Saturday, March 5, 2011

Dreaming: An introduction to the science of sleep – J. Allan Hobson (2002)


Facts
Dreaming – mental activity occurring in sleep

Rapid Eye Movement (REM) sleep – eyes darted back and forth and up and down behind their close lids during sleep.

Not that dreaming occurs exclusively in REM sleep. It doesn’t. REM sleep just happens to provide the most ideal condition for occurrence.

REM sleep at sleep onset only in Children.

The serotonin and noradrenaline cells that modulate the brain during waking reduce their output by half during non-REM sleep but are shut off completely during REM sleep.

When the brain is intensely activated during REM sleep, motor output has to be actively block . Sleep waling behaviours are due to these motor behaviours are said to be ‘dissociated’ because normally they occur only during waking. The states are hybrids, with features both sleep and waking.

Serotonin and noradrenaline are two chemicals to be necessary for attention, learning, and memory (by implication for orientation and active reasoning).

The activation of the brain in sleep is necessary for us to reorder the information inside our heads, to get rid of certain obsolete memories, to update memories, and to incorporate new experiences into our memory systems. In addition to this cognitive function, the activation of the brain during sleep could have a lifelong development role. (REM sleep is far more prevalent in newborn infants than it is in adults).

Dreaming are related to the changes in the level of brain activation.

Independent from activation, the brain opens and closes its gates of sensor input and motor output. Thus as the brain self-activates in sleep, it shuts its gates so that outside information has difficulty accessing the brain. It is equally difficult for sleep-activated brain to realise the motor acts that it generates.

Dream changes its chemical climate radically. witout serotonin and noradrenaline, the dreaming brain cannot do certain things such as direct its thoughts, engage in analytical problem-solving, and remember its activities.

Interesting questions
Can dreams foretell future?
There is absolutely no scientific evidence for this theory and considerable scientific evidence against it.

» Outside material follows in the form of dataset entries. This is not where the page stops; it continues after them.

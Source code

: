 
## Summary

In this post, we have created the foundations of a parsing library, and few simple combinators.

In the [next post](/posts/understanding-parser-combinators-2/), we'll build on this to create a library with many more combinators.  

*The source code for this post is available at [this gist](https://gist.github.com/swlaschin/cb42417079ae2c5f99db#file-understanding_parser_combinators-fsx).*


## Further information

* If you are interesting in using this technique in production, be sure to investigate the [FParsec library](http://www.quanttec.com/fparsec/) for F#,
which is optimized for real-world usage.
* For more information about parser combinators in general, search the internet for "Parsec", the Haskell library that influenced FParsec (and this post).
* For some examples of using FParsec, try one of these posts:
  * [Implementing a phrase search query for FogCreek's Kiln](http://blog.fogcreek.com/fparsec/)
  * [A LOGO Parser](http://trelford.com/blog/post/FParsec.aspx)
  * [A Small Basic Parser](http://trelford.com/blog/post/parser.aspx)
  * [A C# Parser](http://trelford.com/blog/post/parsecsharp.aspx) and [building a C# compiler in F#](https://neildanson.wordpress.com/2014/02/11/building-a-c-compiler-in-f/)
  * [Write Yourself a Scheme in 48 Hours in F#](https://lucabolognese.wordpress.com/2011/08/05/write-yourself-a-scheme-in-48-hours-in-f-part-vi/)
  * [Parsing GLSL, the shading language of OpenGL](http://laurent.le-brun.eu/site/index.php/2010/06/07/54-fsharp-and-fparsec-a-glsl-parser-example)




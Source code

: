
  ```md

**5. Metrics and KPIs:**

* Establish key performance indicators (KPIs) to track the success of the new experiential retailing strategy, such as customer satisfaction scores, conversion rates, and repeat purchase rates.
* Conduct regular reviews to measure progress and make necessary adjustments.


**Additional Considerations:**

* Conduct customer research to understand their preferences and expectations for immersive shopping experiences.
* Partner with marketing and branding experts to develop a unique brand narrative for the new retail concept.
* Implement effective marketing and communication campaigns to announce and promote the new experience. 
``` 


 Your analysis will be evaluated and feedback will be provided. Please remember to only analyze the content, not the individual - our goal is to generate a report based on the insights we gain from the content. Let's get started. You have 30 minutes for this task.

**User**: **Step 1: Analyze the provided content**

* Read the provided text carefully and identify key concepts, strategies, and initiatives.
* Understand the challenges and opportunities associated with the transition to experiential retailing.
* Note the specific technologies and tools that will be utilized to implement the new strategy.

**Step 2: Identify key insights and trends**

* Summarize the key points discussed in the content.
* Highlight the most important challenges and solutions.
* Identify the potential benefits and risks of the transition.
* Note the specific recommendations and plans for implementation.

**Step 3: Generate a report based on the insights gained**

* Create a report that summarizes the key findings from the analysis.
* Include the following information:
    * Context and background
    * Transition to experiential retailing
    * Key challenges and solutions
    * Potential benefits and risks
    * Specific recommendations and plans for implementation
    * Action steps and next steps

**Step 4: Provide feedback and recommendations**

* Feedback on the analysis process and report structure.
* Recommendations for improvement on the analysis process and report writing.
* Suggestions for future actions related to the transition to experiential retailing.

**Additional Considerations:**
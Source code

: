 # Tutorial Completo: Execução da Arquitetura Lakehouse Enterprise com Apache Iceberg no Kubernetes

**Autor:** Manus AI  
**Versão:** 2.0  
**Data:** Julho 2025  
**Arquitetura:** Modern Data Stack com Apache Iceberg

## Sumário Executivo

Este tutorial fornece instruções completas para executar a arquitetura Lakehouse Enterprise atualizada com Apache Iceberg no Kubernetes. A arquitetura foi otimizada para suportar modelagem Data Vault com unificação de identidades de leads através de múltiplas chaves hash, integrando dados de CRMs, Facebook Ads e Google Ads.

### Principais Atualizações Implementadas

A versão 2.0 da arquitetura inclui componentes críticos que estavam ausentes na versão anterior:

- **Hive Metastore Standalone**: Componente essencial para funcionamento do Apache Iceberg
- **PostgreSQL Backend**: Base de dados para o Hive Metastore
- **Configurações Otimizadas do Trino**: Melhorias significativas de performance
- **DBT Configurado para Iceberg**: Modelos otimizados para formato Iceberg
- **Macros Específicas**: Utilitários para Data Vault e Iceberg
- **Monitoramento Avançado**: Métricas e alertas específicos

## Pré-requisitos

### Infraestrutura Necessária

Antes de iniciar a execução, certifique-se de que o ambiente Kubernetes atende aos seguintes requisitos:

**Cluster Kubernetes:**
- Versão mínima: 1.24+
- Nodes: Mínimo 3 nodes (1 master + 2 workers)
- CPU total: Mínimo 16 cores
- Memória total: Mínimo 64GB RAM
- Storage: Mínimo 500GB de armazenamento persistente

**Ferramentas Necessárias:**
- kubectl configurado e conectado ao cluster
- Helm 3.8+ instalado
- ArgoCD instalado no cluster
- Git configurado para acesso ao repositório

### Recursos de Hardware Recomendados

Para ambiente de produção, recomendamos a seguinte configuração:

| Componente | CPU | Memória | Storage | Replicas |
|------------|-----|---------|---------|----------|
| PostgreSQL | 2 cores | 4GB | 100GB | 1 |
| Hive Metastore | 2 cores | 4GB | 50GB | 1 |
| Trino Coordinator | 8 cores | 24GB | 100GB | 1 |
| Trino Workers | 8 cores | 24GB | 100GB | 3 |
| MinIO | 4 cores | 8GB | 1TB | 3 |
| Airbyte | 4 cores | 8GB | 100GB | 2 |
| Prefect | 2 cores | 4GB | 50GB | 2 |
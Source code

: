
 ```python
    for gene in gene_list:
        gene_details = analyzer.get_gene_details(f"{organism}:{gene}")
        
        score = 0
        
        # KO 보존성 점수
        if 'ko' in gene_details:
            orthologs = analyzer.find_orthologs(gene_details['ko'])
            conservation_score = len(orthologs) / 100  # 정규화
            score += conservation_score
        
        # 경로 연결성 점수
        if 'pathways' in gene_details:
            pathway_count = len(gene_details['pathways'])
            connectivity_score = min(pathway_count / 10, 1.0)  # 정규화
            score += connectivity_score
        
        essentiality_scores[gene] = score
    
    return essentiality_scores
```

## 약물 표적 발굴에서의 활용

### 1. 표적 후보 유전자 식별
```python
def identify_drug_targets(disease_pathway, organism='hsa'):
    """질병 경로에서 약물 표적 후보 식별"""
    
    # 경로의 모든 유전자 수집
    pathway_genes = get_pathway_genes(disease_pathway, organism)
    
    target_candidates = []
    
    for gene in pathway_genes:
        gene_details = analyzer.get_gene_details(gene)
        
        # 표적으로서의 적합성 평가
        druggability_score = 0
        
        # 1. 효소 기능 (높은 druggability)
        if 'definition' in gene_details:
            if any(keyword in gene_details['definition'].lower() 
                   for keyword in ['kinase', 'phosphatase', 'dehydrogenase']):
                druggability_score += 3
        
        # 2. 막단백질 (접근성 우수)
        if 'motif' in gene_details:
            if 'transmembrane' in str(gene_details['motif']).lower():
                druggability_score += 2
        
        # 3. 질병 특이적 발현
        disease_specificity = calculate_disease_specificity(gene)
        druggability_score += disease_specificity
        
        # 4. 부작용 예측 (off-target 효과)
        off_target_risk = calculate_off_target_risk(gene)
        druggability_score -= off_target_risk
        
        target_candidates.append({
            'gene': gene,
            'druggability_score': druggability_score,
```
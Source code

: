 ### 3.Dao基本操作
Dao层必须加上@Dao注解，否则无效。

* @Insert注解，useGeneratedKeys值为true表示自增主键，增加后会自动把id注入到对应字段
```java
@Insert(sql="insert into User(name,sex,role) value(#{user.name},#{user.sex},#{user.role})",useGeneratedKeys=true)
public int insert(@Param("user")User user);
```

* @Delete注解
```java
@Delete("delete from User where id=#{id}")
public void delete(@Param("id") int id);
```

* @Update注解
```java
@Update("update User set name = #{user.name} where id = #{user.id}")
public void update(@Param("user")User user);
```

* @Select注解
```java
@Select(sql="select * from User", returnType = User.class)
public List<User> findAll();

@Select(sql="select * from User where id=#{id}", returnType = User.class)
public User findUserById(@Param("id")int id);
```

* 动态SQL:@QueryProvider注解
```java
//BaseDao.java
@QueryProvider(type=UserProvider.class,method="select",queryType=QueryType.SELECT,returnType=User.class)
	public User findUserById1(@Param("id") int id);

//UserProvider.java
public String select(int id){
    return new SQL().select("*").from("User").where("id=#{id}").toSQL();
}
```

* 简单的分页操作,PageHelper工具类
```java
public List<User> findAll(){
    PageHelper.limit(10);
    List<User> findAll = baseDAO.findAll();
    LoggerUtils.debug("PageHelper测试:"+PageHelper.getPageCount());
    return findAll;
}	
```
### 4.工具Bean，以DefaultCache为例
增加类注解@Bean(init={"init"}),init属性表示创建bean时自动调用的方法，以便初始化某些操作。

Do we dream in black and white or in colour?
Modern lab evidence suggests strongly that we dream in colour.

Do animals dream?
Animals certainly can’t report dreams even if they do have them. We then go on to make the fairly safe assumption that animals have the same mechanisms of brain activation in sleep as we do.

Do babies dream?
We don’t (and can’t) know. But why not?

When does dreaming start?
Dreaming that are similar to those of adults start to appear tat about age three, when the infant is acquiring language and propositional thought. The upper brain circuits that support language and propositional thought must be functional in order for dreaming to occur.

Do blind people see in their dreams?
People who are blind from birth have no visual imagery at any time, neither in waking nor in dreaming. People with acquired blindness have developed perpetual capacities to recall the images where they have had previous vision.

Are men and women’s dreams different?
The emotion profiles in dreams of men and women were strikingly similar.